V/H/S/Halloween

Trick-or-treaters, haunted houses, and demented candy, oh my! The seventh entry in the V/H/S horror anthology series arrives with a madcap installment that plays with Spooky Season vibes and décor. V/H/S/Halloween consists of six solidly assembled short films, each presented as a “found footage” snuff film captured on videotape or, in some cases, on a modern digital recording device. Although not all of the filmmakers adhere to the VHS tape conceit, that’s not uncommon for this series. What’s more significant is that each of the short films included, even the loose wrap-around story, manage to be worthwhile. As expected, some are better than others. But for nearly two hours, V/H/S/Halloween kept me engaged; I jolted in my seat, gasped, laughed, and felt both disturbed and grossed out. To be sure, this is one of the most enjoyable additions, alongside V/H/S/99 (2022), mainly because most of the directors opted for a playful blend of horror and comedy. 

Each V/H/S movie features one story that weaves between the others, creating an overarching narrative that pulls the viewer from one short to the next. Bryan M. Ferguson directs the gnarly framing piece, called “Diet Phantasma,” presented as a corporate document with “For Internal Use Only” appearing along the bottom. A demented researcher (David Haydn) observes from behind protective glass as willing test subjects try out a new soda imbued with the essence of ghosts. You know, for Halloween. The only problem is that the soda causes possessions, spontaneous combustion, and horrific retching of black bile. Taking a cue from the conspiratorial thread of Halloween III: Season of the Witch (1983), the scientists plan to release the soda to the public just in time for Halloween. 

After the first group of test subjects in Ferguson’s film goes bye-bye, V/H/S/Halloween offers one of its better episodes: director Anna Zlokovic’s “Coochie Coochie Coo,” about two teen friends, Lacie (Samantha Cochran) and Kaleigh (Natalia Montgomery Fernandez), who go trick-or-treating and enter what they think is a local haunted house attraction. Instead, they’ve stumbled into an inescapable nightmare that’s home to a local urban legend called “Mommy,” who kidnaps unfortunates and turns them into freaky childlike monsters. With its teens running around dark spaces where every room reveals some twisted sight, the segment set high expectations for what’s to follow. Less successful is the Spanish-language “Ut Supra Sic Infra,” helmed by [Rec] (2007) director Paco Plaza, which follows Enric (Teo Planell), the lone survivor of a massacre who takes local authorities to the scene of the crime, only for them to experience the same fate. Plaza plays fast and loose with the “found footage” rules for this one, but it boasts some nasty eye-related horror. 

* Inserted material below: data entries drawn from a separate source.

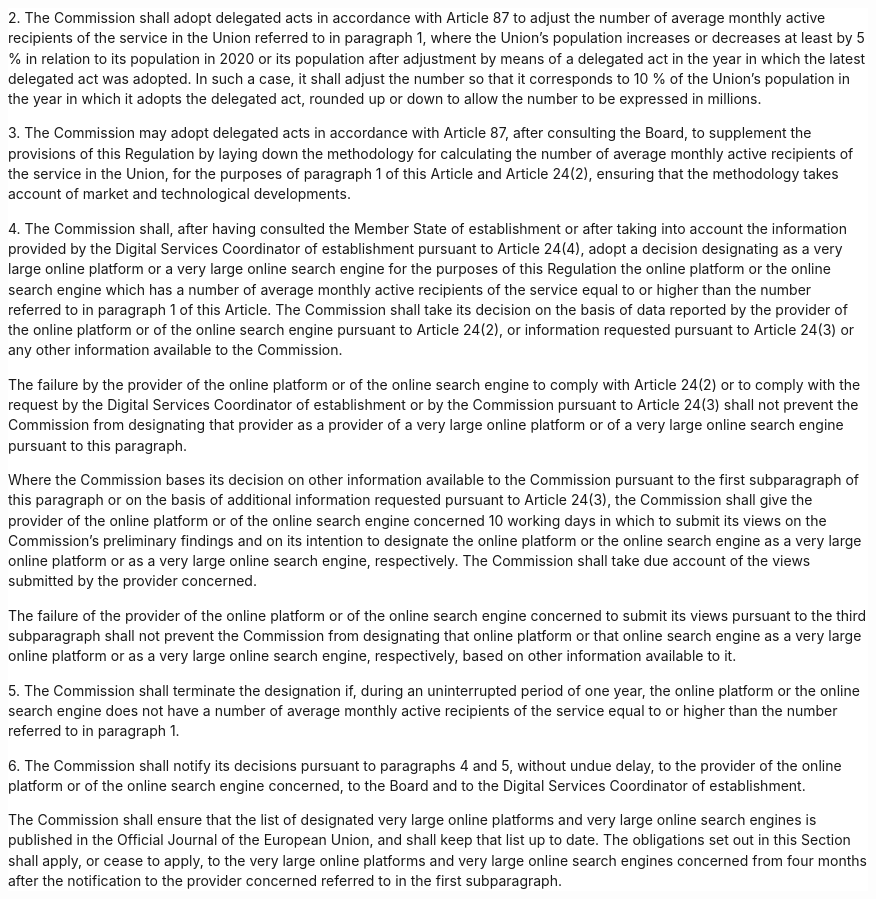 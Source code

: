 2\. The Commission shall adopt delegated acts in accordance with Article 87 to adjust the number of average monthly active recipients of the service in the Union referred to in paragraph 1, where the Union’s population increases or decreases at least by 5 % in relation to its population in 2020 or its population after adjustment by means of a delegated act in the year in which the latest delegated act was adopted. In such a case, it shall adjust the number so that it corresponds to 10 % of the Union’s population in the year in which it adopts the delegated act, rounded up or down to allow the number to be expressed in millions.

3\. The Commission may adopt delegated acts in accordance with Article 87, after consulting the Board, to supplement the provisions of this Regulation by laying down the methodology for calculating the number of average monthly active recipients of the service in the Union, for the purposes of paragraph 1 of this Article and Article 24(2), ensuring that the methodology takes account of market and technological developments.

4\. The Commission shall, after having consulted the Member State of establishment or after taking into account the information provided by the Digital Services Coordinator of establishment pursuant to Article 24(4), adopt a decision designating as a very large online platform or a very large online search engine for the purposes of this Regulation the online platform or the online search engine which has a number of average monthly active recipients of the service equal to or higher than the number referred to in paragraph 1 of this Article. The Commission shall take its decision on the basis of data reported by the provider of the online platform or of the online search engine pursuant to Article 24(2), or information requested pursuant to Article 24(3) or any other information available to the Commission.

The failure by the provider of the online platform or of the online search engine to comply with Article 24(2) or to comply with the request by the Digital Services Coordinator of establishment or by the Commission pursuant to Article 24(3) shall not prevent the Commission from designating that provider as a provider of a very large online platform or of a very large online search engine pursuant to this paragraph.

Where the Commission bases its decision on other information available to the Commission pursuant to the first subparagraph of this paragraph or on the basis of additional information requested pursuant to Article 24(3), the Commission shall give the provider of the online platform or of the online search engine concerned 10 working days in which to submit its views on the Commission’s preliminary findings and on its intention to designate the online platform or the online search engine as a very large online platform or as a very large online search engine, respectively. The Commission shall take due account of the views submitted by the provider concerned.

The failure of the provider of the online platform or of the online search engine concerned to submit its views pursuant to the third subparagraph shall not prevent the Commission from designating that online platform or that online search engine as a very large online platform or as a very large online search engine, respectively, based on other information available to it.

5\. The Commission shall terminate the designation if, during an uninterrupted period of one year, the online platform or the online search engine does not have a number of average monthly active recipients of the service equal to or higher than the number referred to in paragraph 1.

6\. The Commission shall notify its decisions pursuant to paragraphs 4 and 5, without undue delay, to the provider of the online platform or of the online search engine concerned, to the Board and to the Digital Services Coordinator of establishment.

The Commission shall ensure that the list of designated very large online platforms and very large online search engines is published in the Official Journal of the European Union, and shall keep that list up to date. The obligations set out in this Section shall apply, or cease to apply, to the very large online platforms and very large online search engines concerned from four months after the notification to the provider concerned referred to in the first subparagraph.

VHS Halloween movie still 2

The best of V/H/S/Halloween comes next, with Casper Kelly’s “Fun Size,” complete with the same surreal, hilarious, and demented energy as his popular Adult Swim short “Too Many Cooks.” Two couples raid a “One Per Person” bowl of obscure candies on Halloween only to find themselves sucked into a fucked-up candy factory, overseen by two gleefully morbid mascots who turn them into caramel- and chocolate-covered treats. Using head-mounted GoPro cameras and a handheld digital camera, the couples manage to capture the action with relative clarity. By contrast, director Alex Ross Perry (Queen of Earth, 2015) embraces the low-fi aesthetic with “Kidprint,” a grim and unsparing tale about kidnapped children and a videotape shop that records kids in case they disappear. It’s no surprise when the store proves responsible for the missing children, and Perry shows an unsettling lack of restraint when depicting violence against kids that’s bound to sober the viewer up before the finale. 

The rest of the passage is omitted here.